• **To do**: The response should be an exact repetition of all the entries.

====== Entries supplied ======

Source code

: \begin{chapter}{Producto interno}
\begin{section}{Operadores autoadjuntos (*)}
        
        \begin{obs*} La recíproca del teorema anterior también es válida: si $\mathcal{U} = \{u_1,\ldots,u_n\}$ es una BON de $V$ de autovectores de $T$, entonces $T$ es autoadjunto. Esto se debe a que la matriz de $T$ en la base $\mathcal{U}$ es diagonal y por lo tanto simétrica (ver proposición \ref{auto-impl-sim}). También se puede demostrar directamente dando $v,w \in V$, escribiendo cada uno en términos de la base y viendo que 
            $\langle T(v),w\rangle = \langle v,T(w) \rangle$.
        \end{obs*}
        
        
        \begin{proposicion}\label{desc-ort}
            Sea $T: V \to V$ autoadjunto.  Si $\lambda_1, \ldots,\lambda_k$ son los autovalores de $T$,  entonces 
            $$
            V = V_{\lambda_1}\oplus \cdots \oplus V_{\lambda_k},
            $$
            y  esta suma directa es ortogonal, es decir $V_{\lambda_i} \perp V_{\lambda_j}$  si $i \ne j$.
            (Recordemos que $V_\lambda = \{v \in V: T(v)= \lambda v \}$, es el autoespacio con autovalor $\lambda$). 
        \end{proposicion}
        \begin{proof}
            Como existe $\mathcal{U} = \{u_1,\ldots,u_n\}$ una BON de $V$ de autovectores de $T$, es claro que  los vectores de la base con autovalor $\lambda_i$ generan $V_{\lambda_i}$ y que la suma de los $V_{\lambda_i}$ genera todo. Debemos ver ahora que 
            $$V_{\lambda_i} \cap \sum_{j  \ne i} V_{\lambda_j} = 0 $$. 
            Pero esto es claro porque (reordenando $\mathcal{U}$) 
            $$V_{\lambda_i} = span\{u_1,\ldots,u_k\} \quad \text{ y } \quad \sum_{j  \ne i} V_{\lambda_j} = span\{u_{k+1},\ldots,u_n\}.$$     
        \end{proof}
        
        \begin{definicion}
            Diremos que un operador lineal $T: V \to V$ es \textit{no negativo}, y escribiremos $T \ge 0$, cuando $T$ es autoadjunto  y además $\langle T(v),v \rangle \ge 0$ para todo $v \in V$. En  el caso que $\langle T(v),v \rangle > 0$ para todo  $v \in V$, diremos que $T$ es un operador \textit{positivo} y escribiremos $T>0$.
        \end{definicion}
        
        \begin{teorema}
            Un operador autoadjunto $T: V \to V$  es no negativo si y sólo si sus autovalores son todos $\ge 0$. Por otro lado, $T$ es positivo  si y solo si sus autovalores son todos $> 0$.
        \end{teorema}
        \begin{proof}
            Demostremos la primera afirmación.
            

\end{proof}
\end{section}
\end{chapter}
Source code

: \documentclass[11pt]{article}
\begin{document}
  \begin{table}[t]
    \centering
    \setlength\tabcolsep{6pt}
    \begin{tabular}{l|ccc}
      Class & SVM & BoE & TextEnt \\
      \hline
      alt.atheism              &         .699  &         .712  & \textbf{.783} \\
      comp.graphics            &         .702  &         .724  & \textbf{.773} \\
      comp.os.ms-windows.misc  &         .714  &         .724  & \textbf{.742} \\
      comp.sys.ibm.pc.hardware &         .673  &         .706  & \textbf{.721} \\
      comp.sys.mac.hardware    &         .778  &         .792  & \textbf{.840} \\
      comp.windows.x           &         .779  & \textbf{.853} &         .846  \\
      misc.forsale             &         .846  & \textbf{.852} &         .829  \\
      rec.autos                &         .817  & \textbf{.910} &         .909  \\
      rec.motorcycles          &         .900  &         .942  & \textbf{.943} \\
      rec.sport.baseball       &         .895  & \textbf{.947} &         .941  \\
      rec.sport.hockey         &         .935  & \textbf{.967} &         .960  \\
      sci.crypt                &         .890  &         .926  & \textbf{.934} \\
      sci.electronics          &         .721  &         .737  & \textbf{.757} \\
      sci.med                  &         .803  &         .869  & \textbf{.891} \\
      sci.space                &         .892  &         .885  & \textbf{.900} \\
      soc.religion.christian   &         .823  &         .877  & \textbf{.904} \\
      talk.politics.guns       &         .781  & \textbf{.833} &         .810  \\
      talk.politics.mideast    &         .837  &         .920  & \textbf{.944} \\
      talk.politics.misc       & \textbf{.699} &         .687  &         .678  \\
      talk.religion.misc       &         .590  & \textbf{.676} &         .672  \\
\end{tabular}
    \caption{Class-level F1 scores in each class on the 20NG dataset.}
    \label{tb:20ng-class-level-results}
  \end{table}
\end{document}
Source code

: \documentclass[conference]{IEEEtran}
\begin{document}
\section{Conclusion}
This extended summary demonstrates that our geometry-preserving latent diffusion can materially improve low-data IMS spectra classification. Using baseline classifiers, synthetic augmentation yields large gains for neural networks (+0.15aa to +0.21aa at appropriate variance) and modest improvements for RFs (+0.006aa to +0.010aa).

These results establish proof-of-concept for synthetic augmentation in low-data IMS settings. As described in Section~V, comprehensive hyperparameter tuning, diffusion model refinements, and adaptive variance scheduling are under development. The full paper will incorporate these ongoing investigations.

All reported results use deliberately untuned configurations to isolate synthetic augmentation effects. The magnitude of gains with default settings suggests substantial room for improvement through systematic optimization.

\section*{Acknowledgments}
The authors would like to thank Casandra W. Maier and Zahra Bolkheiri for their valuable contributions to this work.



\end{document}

======

• **Solution to this exercise**:
Source code

: \begin{chapter}{Producto interno}
\begin{section}{Operadores autoadjuntos (*)}
        
        \begin{obs*} La recíproca del teorema anterior también es válida: si $\mathcal{U} = \{u_1,\ldots,u_n\}$ es una BON de $V$ de autovectores de $T$, entonces $T$ es autoadjunto. Esto se debe a que la matriz de $T$ en la base $\mathcal{U}$ es diagonal y por lo tanto simétrica (ver proposición \ref{auto-impl-sim}). También se puede demostrar directamente dando $v,w \in V$, escribiendo cada uno en términos de la base y viendo que 
            $\langle T(v),w\rangle = \langle v,T(w) \rangle$.
        \end{obs*}
        
        
        \begin{proposicion}\label{desc-ort}
            Sea $T: V \to V$ autoadjunto.  Si $\lambda_1, \ldots,\lambda_k$ son los autovalores de $T$,  entonces 
            $$
            V = V_{\lambda_1}\oplus \cdots \oplus V_{\lambda_k},
            $$
            y  esta suma directa es ortogonal, es decir $V_{\lambda_i} \perp V_{\lambda_j}$  si $i \ne j$.
            (Recordemos que $V_\lambda = \{v \in V: T(v)= \lambda v \}$, es el autoespacio con autovalor $\lambda$). 
        \end{proposicion}
        \begin{proof}
            Como existe $\mathcal{U} = \{u_1,\ldots,u_n\}$ una BON de $V$ de autovectores de $T$, es claro que  los vectores de la base con autovalor $\lambda_i$ generan $V_{\lambda_i}$ y que la suma de los $V_{\lambda_i}$ genera todo. Debemos ver ahora que 
            $$V_{\lambda_i} \cap \sum_{j  \ne i} V_{\lambda_j} = 0 $$. 
            Pero esto es claro porque (reordenando $\mathcal{U}$) 
            $$V_{\lambda_i} = span\{u_1,\ldots,u_k\} \quad \text{ y } \quad \sum_{j  \ne i} V_{\lambda_j} = span\{u_{k+1},\ldots,u_n\}.$$     
        \end{proof}
        
        \begin{definicion}
            Diremos que un operador lineal $T: V \to V$ es \textit{no negativo}, y escribiremos $T \ge 0$, cuando $T$ es autoadjunto  y además $\langle T(v),v \rangle \ge 0$ para todo $v \in V$. En  el caso que $\langle T(v),v \rangle > 0$ para todo  $v \in V$, diremos que $T$ es un operador \textit{positivo} y escribiremos $T>0$.
        \end{definicion}
        
        \begin{teorema}
            Un operador autoadjunto $T: V \to V$  es no negativo si y sólo si sus autovalores son todos $\ge 0$. Por otro lado, $T$ es positivo  si y solo si sus autovalores son todos $> 0$.
        \end{teorema}
        \begin{proof}
            Demostremos la primera afirmación.
            

\end{proof}
\end{section}
\end{chapter}
Source code

: \documentclass[11pt]{article}
\begin{document}
  \begin{table}[t]
    \centering
    \setlength\tabcolsep{6pt}
    \begin{tabular}{l|ccc}
      Class & SVM & BoE & TextEnt \\
      \hline
      alt.atheism              &         .699  &         .712  & \textbf{.783} \\
      comp.graphics            &         .702  &         .724  & \textbf{.773} \\
      comp.os.ms-windows.misc  &         .714  &         .724  & \textbf{.742} \\
      comp.sys.ibm.pc.hardware &         .673  &         .706  & \textbf{.721} \\
      comp.sys.mac.hardware    &         .778  &         .792  & \textbf{.840} \\
      comp.windows.x           &         .779  & \textbf{.853} &         .846  \\
      misc.forsale             &         .846  & \textbf{.852} &         .829  \\
      rec.autos                &         .817  & \textbf{.910} &         .909  \\
      rec.motorcycles          &         .900  &         .942  & \textbf{.943} \\
      rec.sport.baseball       &         .895  & \textbf{.947} &         .941  \\
      rec.sport.hockey         &         .935  & \textbf{.967} &         .960  \\
      sci.crypt                &         .890  &         .926  & \textbf{.934} \\
      sci.electronics          &         .721  &         .737  & \textbf{.757} \\
      sci.med                  &         .803  &         .869  & \textbf{.891} \\
      sci.space                &         .892  &         .885  & \textbf{.900} \\
      soc.religion.christian   &         .823  &         .877  & \textbf{.904} \\
      talk.politics.guns       &         .781  & \textbf{.833} &         .810  \\
      talk.politics.mideast    &         .837  &         .920  & \textbf{.944} \\
      talk.politics.misc       & \textbf{.699} &         .687  &         .678  \\
      talk.religion.misc       &         .590  & \textbf{.676} &         .672  \\
\end{tabular}
    \caption{Class-level F1 scores in each class on the 20NG dataset.}
    \label{tb:20ng-class-level-results}
  \end{table}
\end{document}
Source code

: \documentclass[conference]{IEEEtran}
\begin{document}
\section{Conclusion}
This extended summary demonstrates that our geometry-preserving latent diffusion can materially improve low-data IMS spectra classification. Using baseline classifiers, synthetic augmentation yields large gains for neural networks (+0.15aa to +0.21aa at appropriate variance) and modest improvements for RFs (+0.006aa to +0.010aa).

These results establish proof-of-concept for synthetic augmentation in low-data IMS settings. As described in Section~V, comprehensive hyperparameter tuning, diffusion model refinements, and adaptive variance scheduling are under development. The full paper will incorporate these ongoing investigations.

All reported results use deliberately untuned configurations to isolate synthetic augmentation effects. The magnitude of gains with default settings suggests substantial room for improvement through systematic optimization.

\section*{Acknowledgments}
The authors would like to thank Casandra W. Maier and Zahra Bolkheiri for their valuable contributions to this work.



\end{document}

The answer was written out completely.